Collected data:
___

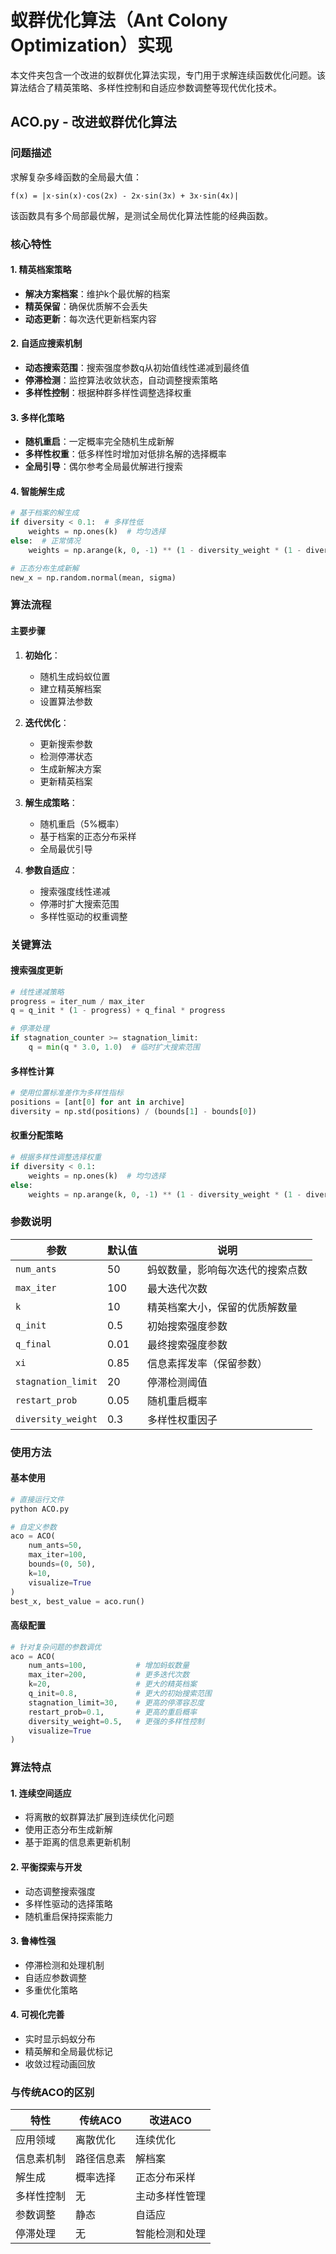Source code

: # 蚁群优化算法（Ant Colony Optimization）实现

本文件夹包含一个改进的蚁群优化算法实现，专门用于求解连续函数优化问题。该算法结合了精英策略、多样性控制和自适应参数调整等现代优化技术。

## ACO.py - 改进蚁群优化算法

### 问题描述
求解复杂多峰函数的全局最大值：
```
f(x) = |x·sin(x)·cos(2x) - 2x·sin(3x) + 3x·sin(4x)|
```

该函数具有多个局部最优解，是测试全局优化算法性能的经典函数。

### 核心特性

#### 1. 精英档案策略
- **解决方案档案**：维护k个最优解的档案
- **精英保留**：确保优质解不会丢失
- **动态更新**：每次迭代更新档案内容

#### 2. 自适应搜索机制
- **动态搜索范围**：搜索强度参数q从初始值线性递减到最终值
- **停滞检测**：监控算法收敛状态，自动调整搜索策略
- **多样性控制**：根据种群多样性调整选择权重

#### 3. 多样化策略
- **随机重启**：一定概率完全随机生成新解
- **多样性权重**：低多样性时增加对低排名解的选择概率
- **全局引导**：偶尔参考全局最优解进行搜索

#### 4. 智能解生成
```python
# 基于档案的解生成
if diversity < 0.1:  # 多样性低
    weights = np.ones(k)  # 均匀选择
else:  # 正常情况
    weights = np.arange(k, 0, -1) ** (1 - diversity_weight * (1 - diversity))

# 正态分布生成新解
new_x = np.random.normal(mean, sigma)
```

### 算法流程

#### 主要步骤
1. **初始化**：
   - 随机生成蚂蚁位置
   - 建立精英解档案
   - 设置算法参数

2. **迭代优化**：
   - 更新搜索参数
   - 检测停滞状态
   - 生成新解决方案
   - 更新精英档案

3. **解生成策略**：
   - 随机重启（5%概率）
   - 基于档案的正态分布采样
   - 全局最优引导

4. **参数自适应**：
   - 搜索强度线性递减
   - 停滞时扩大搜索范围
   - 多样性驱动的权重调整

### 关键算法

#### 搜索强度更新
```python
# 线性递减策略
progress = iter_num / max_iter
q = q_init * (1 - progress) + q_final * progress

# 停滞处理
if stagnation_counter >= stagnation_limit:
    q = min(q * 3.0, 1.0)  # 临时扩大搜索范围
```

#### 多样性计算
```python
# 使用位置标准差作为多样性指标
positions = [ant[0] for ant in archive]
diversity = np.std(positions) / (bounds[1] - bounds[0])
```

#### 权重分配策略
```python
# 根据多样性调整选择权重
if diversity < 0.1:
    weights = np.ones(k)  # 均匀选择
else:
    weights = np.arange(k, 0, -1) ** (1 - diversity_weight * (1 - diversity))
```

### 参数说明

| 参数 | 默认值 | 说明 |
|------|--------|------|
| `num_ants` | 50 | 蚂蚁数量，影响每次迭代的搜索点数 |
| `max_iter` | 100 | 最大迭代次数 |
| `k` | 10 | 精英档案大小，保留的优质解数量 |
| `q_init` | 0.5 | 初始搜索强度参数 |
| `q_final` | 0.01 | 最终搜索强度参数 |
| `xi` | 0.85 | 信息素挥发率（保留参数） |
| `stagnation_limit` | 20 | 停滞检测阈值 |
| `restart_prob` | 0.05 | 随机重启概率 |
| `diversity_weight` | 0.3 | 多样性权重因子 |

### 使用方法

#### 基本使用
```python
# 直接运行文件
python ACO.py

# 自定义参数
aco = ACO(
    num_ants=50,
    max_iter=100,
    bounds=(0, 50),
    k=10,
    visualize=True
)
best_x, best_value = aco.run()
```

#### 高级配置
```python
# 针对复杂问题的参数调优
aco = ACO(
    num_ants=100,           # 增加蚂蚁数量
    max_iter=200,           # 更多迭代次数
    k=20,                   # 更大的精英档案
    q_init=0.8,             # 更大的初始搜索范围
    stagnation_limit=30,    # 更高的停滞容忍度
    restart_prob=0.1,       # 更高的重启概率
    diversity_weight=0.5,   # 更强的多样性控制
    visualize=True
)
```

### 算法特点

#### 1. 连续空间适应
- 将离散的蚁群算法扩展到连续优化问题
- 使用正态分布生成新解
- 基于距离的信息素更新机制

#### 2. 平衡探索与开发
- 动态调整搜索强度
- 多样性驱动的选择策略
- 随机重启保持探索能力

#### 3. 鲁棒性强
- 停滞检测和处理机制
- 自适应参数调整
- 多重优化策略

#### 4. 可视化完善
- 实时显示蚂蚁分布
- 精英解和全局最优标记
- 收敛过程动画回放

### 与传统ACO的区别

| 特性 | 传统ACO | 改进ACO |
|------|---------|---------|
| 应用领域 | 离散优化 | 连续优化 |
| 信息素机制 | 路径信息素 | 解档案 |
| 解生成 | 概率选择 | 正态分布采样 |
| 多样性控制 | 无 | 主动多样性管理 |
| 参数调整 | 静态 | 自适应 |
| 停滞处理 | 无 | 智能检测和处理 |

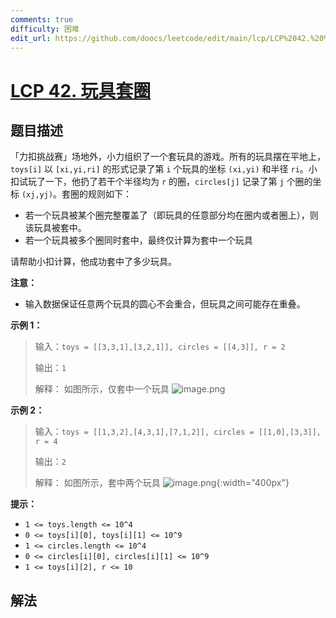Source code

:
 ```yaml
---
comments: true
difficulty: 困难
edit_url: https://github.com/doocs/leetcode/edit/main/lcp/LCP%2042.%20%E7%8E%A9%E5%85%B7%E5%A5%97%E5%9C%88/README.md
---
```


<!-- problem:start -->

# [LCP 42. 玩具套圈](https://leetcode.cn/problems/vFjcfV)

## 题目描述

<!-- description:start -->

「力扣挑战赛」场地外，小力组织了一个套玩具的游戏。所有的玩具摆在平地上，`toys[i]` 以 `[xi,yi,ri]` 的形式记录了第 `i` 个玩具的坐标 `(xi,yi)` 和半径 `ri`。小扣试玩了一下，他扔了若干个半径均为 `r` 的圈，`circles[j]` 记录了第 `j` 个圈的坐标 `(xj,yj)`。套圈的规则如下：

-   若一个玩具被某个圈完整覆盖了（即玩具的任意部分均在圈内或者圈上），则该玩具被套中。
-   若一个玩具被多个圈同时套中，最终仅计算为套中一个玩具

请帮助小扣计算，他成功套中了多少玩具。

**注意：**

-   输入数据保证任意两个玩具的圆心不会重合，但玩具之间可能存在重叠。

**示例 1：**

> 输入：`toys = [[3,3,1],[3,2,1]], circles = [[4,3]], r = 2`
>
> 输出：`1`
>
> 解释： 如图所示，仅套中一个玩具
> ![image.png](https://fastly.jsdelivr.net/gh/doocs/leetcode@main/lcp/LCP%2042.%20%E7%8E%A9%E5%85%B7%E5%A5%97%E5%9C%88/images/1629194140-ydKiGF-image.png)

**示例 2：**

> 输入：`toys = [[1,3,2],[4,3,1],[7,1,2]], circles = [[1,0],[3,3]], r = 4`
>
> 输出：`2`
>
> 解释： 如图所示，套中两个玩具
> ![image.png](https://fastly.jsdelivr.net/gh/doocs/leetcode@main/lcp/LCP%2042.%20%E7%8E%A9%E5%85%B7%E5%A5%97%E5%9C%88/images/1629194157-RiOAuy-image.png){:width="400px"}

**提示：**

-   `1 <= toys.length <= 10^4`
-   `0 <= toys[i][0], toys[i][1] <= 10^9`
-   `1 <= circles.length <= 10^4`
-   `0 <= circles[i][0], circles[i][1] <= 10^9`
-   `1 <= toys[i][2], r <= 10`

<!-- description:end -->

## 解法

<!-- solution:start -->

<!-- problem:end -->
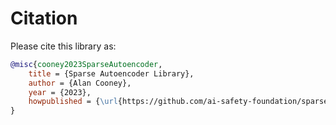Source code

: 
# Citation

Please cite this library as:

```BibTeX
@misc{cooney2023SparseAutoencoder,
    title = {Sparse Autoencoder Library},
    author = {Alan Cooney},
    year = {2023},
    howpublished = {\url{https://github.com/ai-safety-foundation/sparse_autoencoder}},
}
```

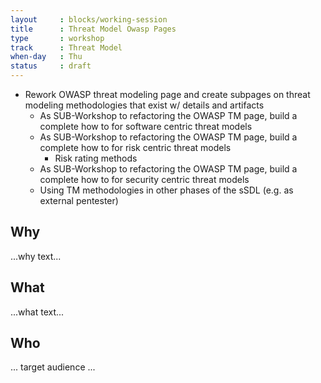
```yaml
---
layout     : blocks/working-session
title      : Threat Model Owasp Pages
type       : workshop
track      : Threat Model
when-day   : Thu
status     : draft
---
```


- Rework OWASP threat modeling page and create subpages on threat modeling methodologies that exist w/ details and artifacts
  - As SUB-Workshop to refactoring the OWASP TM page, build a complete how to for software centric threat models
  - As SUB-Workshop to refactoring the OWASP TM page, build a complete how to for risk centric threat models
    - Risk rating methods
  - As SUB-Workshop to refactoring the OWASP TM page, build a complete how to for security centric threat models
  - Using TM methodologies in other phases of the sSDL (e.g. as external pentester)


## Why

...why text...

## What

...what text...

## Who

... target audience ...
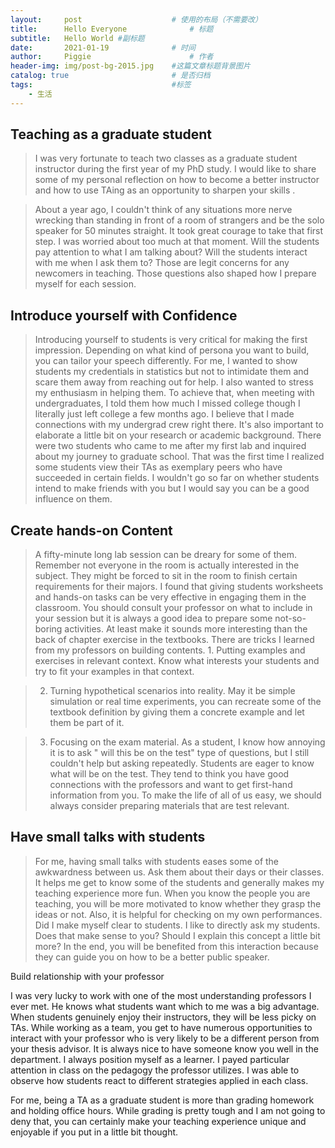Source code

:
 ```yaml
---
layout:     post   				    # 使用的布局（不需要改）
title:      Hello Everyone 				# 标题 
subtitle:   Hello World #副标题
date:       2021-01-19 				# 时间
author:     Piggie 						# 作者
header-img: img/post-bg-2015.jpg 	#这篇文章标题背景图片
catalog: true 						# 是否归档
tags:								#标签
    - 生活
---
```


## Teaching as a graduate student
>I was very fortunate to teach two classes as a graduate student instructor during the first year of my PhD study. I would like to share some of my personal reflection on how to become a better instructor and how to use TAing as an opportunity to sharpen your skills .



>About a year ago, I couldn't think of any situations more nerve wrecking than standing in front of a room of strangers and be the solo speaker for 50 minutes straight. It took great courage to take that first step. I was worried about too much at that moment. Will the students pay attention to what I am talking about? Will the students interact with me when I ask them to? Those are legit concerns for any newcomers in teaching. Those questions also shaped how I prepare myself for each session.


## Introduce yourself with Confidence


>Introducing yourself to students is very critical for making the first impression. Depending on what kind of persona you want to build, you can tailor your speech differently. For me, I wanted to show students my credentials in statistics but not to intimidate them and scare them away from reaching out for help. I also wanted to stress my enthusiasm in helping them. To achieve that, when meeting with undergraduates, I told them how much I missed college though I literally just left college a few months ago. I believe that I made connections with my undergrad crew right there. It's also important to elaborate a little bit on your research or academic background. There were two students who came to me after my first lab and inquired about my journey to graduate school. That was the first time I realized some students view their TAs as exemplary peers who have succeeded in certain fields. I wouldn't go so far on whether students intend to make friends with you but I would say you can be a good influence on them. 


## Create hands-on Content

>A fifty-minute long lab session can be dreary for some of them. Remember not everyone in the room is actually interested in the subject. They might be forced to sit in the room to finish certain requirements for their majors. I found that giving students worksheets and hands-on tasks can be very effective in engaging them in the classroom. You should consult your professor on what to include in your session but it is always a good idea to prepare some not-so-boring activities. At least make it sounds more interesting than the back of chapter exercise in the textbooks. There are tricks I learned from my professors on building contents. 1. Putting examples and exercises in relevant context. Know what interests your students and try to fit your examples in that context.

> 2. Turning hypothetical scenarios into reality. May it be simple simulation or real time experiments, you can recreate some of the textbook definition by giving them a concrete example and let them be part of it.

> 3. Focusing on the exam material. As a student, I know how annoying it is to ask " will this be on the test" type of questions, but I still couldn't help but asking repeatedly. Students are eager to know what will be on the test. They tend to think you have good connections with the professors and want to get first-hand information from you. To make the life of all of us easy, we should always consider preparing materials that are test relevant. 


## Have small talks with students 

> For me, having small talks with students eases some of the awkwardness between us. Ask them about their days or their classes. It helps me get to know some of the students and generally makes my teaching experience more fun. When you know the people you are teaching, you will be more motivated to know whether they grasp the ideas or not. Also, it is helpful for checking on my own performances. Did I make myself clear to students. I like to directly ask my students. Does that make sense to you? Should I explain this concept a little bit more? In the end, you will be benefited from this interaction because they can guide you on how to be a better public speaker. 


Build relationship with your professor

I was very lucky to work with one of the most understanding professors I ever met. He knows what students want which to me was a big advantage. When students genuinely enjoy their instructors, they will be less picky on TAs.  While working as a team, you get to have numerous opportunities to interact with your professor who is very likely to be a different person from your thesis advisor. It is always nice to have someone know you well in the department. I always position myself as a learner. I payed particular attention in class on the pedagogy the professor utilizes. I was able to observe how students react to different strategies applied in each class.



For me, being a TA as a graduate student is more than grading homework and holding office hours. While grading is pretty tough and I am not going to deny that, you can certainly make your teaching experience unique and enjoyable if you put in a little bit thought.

___

▸ **REQUIRED ACTION**: Looking at the records above, say how many of their lines include the word "complete", with no other words.

▸ **WRITTEN ANSWER**: 3